WORK TASK: Below are entries. Reproduce exactly the lines between the line holding "的 retain、copy、release 操作都无效。" and the line holding "## 三种 Block 关系", inclusive, and only those.

Items listed in a dataset:
|---|

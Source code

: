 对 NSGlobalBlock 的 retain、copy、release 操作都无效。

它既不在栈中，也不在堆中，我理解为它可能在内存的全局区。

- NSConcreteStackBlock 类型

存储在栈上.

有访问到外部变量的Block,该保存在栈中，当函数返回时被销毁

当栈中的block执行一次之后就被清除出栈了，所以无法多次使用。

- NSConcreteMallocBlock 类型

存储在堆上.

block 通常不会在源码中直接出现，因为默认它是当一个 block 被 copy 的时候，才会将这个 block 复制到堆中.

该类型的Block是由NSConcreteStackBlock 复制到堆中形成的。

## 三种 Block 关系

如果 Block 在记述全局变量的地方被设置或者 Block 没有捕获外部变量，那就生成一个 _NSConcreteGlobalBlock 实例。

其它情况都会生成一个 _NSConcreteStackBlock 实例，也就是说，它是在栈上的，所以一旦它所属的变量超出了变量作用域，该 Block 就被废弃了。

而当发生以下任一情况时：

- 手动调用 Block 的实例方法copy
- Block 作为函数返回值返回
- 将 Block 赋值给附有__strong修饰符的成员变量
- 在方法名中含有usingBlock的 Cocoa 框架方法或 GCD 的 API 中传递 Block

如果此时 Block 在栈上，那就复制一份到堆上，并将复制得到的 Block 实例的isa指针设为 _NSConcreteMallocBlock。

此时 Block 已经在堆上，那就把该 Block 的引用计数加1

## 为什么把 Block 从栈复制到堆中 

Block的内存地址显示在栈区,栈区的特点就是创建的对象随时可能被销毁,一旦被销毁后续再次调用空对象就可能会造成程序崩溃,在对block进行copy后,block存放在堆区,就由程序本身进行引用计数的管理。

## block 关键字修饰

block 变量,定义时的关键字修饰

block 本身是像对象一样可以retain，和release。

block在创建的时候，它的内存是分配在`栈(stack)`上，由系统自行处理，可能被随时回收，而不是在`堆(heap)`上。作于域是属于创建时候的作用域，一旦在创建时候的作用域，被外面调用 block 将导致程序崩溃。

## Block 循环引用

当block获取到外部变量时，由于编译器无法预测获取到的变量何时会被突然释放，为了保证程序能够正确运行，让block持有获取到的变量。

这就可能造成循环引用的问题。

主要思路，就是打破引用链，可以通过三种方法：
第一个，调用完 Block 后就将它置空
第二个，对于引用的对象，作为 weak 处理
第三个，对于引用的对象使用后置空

|---|

EXERCISE ANSWER:
: 对 NSGlobalBlock 的 retain、copy、release 操作都无效。

它既不在栈中，也不在堆中，我理解为它可能在内存的全局区。

- NSConcreteStackBlock 类型

存储在栈上.

有访问到外部变量的Block,该保存在栈中，当函数返回时被销毁

当栈中的block执行一次之后就被清除出栈了，所以无法多次使用。

- NSConcreteMallocBlock 类型

存储在堆上.

block 通常不会在源码中直接出现，因为默认它是当一个 block 被 copy 的时候，才会将这个 block 复制到堆中.

该类型的Block是由NSConcreteStackBlock 复制到堆中形成的。

## 三种 Block 关系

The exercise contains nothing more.